Things never quite work out. The defence barrister in the bail app was suffering a family crisis and couldn't get to court before 11. The judge hearing the bail app was due to continue a part-heard trial as soon as the bail app was over. The defendant in the bail app had previously been refused bail because he lived too close to the complainant, and had spent the last few weeks in prison waiting for his family to find somewhere else for him to stay. If they didn't have the bail app, the defendant would remain in prison. Eddie's job? Despite acting for the Crown, to ask the judge to take a mid-morning break from his trial once the defence barrister turned up, as it would be in the interests of justice to hear a bail application for the defendant - even though it was the Crown's position that (irrespective of the address) bail should not be granted.

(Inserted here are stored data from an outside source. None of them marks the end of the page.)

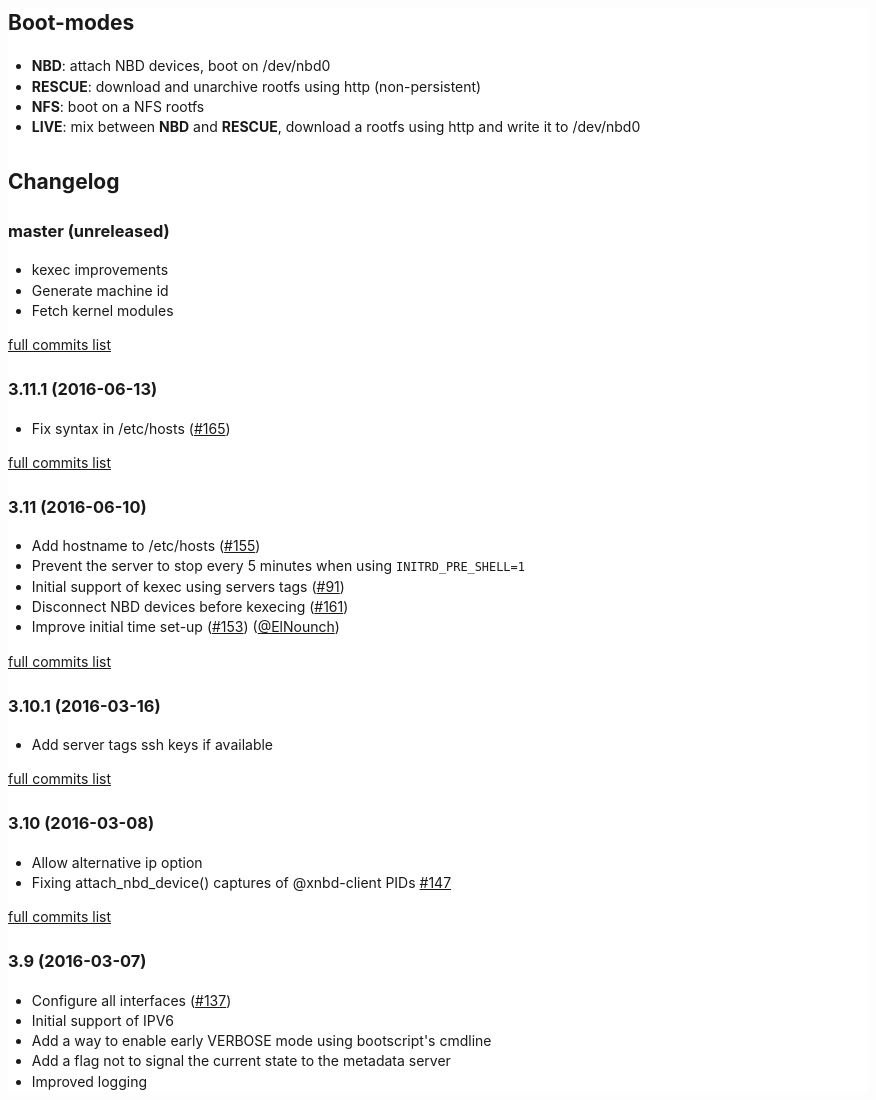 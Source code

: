 
## Boot-modes

- **NBD**: attach NBD devices, boot on /dev/nbd0
- **RESCUE**: download and unarchive rootfs using http (non-persistent)
- **NFS**: boot on a NFS rootfs
- **LIVE**: mix between **NBD** and **RESCUE**, download a rootfs using http and write it to /dev/nbd0

## Changelog

### master (unreleased)

* kexec improvements
* Generate machine id
* Fetch kernel modules

[full commits list](https://github.com/scaleway/initrd/compare/v3.11.1...master)

### 3.11.1 (2016-06-13)

* Fix syntax in /etc/hosts ([#165](https://github.com/scaleway/initrd/pull/165))

[full commits list](https://github.com/scaleway/initrd/compare/v3.11...v3.11.1)

### 3.11 (2016-06-10)

* Add hostname to /etc/hosts ([#155](https://github.com/scaleway/initrd/issues/155))
* Prevent the server to stop every 5 minutes when using `INITRD_PRE_SHELL=1`
* Initial support of kexec using servers tags ([#91](https://github.com/scaleway/initrd/issues/91))
* Disconnect NBD devices before kexecing ([#161](https://github.com/scaleway/initrd/issues/161))
* Improve initial time set-up ([#153](https://github.com/scaleway/initrd/issues/153)) ([@ElNounch](https://github.com/ElNounch))

[full commits list](https://github.com/scaleway/initrd/compare/v3.10.1...v3.11)

### 3.10.1 (2016-03-16)

* Add server tags ssh keys if available

[full commits list](https://github.com/scaleway/initrd/compare/v3.10...v3.10.1)

### 3.10 (2016-03-08)

* Allow alternative ip option
* Fixing attach_nbd_device() captures of @xnbd-client PIDs [#147](https://github.com/scaleway/initrd/pull/147)

[full commits list](https://github.com/scaleway/initrd/compare/v3.9...v3.10)

### 3.9 (2016-03-07)

* Configure all interfaces ([#137](https://github.com/scaleway/initrd/issues/137))
* Initial support of IPV6
* Add a way to enable early VERBOSE mode using bootscript's cmdline
* Add a flag not to signal the current state to the metadata server
* Improved logging

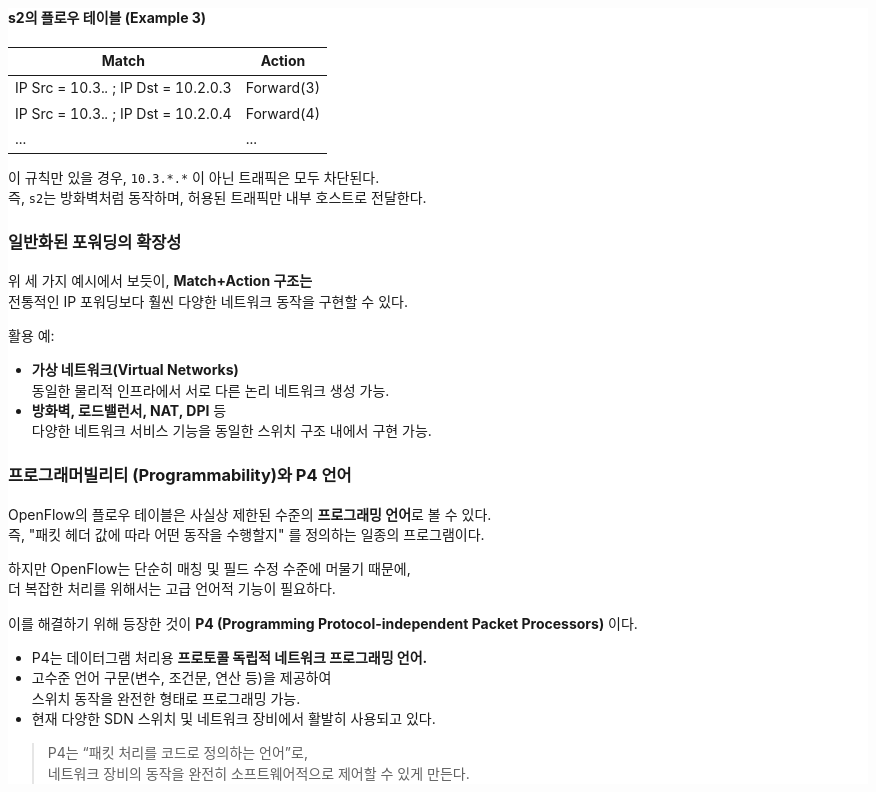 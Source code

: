 #### s2의 플로우 테이블 (Example 3)

| Match | Action |
|--------|---------|
| IP Src = 10.3.*.* ; IP Dst = 10.2.0.3 | Forward(3) |
| IP Src = 10.3.*.* ; IP Dst = 10.2.0.4 | Forward(4) |
| ... | ... |

이 규칙만 있을 경우, `10.3.*.*` 이 아닌 트래픽은 모두 차단된다.  
즉, `s2`는 방화벽처럼 동작하며, 허용된 트래픽만 내부 호스트로 전달한다.

### 일반화된 포워딩의 확장성

위 세 가지 예시에서 보듯이, **Match+Action 구조는**  
전통적인 IP 포워딩보다 훨씬 다양한 네트워크 동작을 구현할 수 있다.

활용 예:
- **가상 네트워크(Virtual Networks)**  
  동일한 물리적 인프라에서 서로 다른 논리 네트워크 생성 가능.
- **방화벽, 로드밸런서, NAT, DPI** 등  
  다양한 네트워크 서비스 기능을 동일한 스위치 구조 내에서 구현 가능.

### 프로그래머빌리티 (Programmability)와 P4 언어

OpenFlow의 플로우 테이블은 사실상 제한된 수준의 **프로그래밍 언어**로 볼 수 있다.  
즉, "패킷 헤더 값에 따라 어떤 동작을 수행할지" 를 정의하는 일종의 프로그램이다.

하지만 OpenFlow는 단순히 매칭 및 필드 수정 수준에 머물기 때문에,  
더 복잡한 처리를 위해서는 고급 언어적 기능이 필요하다.

이를 해결하기 위해 등장한 것이 **P4 (Programming Protocol-independent Packet Processors)** 이다.

- P4는 데이터그램 처리용 **프로토콜 독립적 네트워크 프로그래밍 언어.**
- 고수준 언어 구문(변수, 조건문, 연산 등)을 제공하여  
  스위치 동작을 완전한 형태로 프로그래밍 가능.
- 현재 다양한 SDN 스위치 및 네트워크 장비에서 활발히 사용되고 있다.

> P4는 “패킷 처리를 코드로 정의하는 언어”로,  
> 네트워크 장비의 동작을 완전히 소프트웨어적으로 제어할 수 있게 만든다.





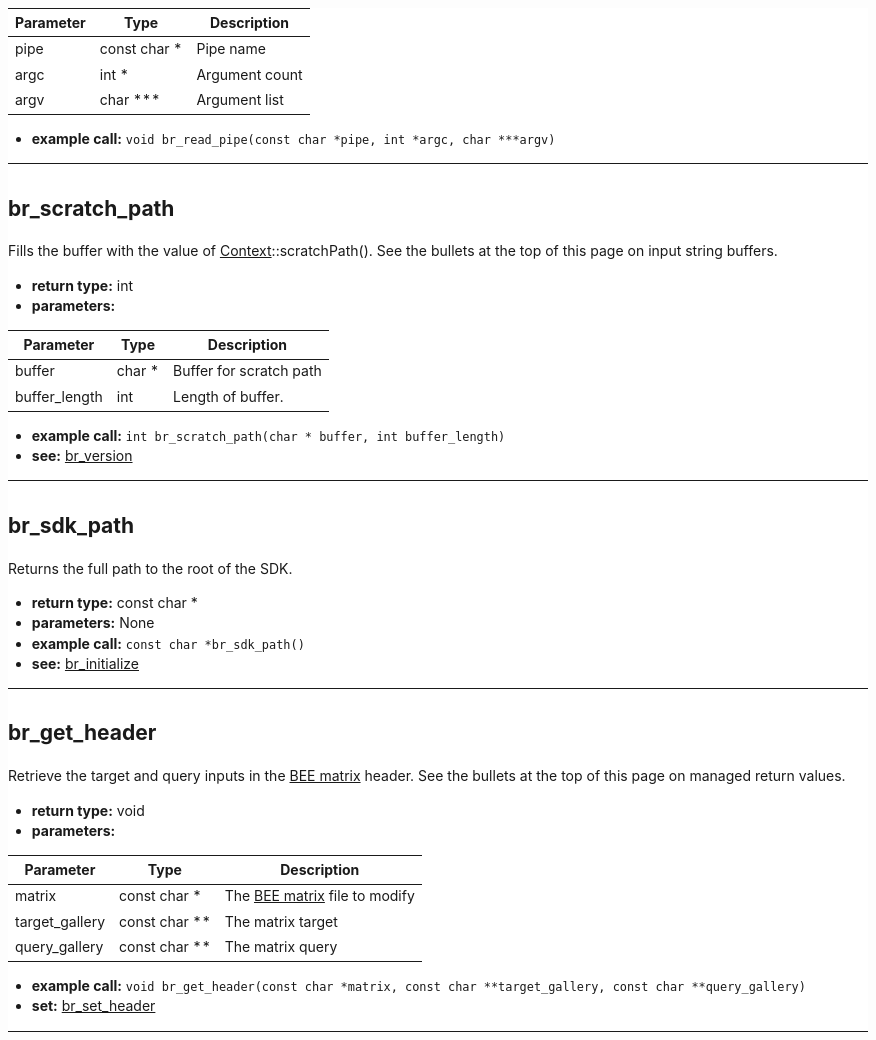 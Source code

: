 Parameter | Type | Description
--- | --- | ---
pipe | const char * | Pipe name
argc | int * | Argument count
argv | char *** | Argument list

* **example call:** ```void br_read_pipe(const char *pipe, int *argc, char ***argv)```

---

## br_scratch_path

Fills the buffer with the value of [Context](cpp_api.md#context)::scratchPath(). See the bullets at the top of this page on input string buffers.

* **return type:** int
* **parameters:**

Parameter | Type | Description
--- | --- | ---
buffer | char * | Buffer for scratch path
buffer_length | int | Length of buffer.

* **example call:** ```int br_scratch_path(char * buffer, int buffer_length)```
* **see:** [br_version](#br_version)

---

## br_sdk_path

Returns the full path to the root of the SDK.

* **return type:** const char *
* **parameters:** None
* **example call:** ```const char *br_sdk_path()```
* **see:** [br_initialize](#br_initialize)

---

## br_get_header

Retrieve the target and query inputs in the [BEE matrix](../technical.md#the-evaluation-harness) header. See the bullets at the top of this page on managed return values.

* **return type:** void
* **parameters:**

Parameter | Type | Description
--- | --- | ---
matrix | const char * | The [BEE matrix](../technical.md#the-evaluation-harness) file to modify
target_gallery | const char ** | The matrix target
query_gallery | const char ** | The matrix query

* **example call:** ```void br_get_header(const char *matrix, const char **target_gallery, const char **query_gallery)```
* **set:** [br_set_header](#br_set_header)

---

The judge granted the adjournment.

We now had to wait, both for the other barrister to turn up and for Eddie's other matter (the sentence) to be called on.

Can you guess what happened next? That's right. The other barrister turned up at 11.30. Eddie was called into the sentence and the bail app at the same time. Eek,

Luckily, the clerk in the sentencing court was understanding, called on another matter and gave Eddie breathing space to get the bail app out of the way. The bail app was simple enough, a new address was suggested, the owner of the property answered some questions from the judge, and even before Eddie had said anything, bail was granted.

So, off to the sentencing - a simple matter, a domestic burglary, two defendants caught leaving the front door of the property. Actually, no. Not simple.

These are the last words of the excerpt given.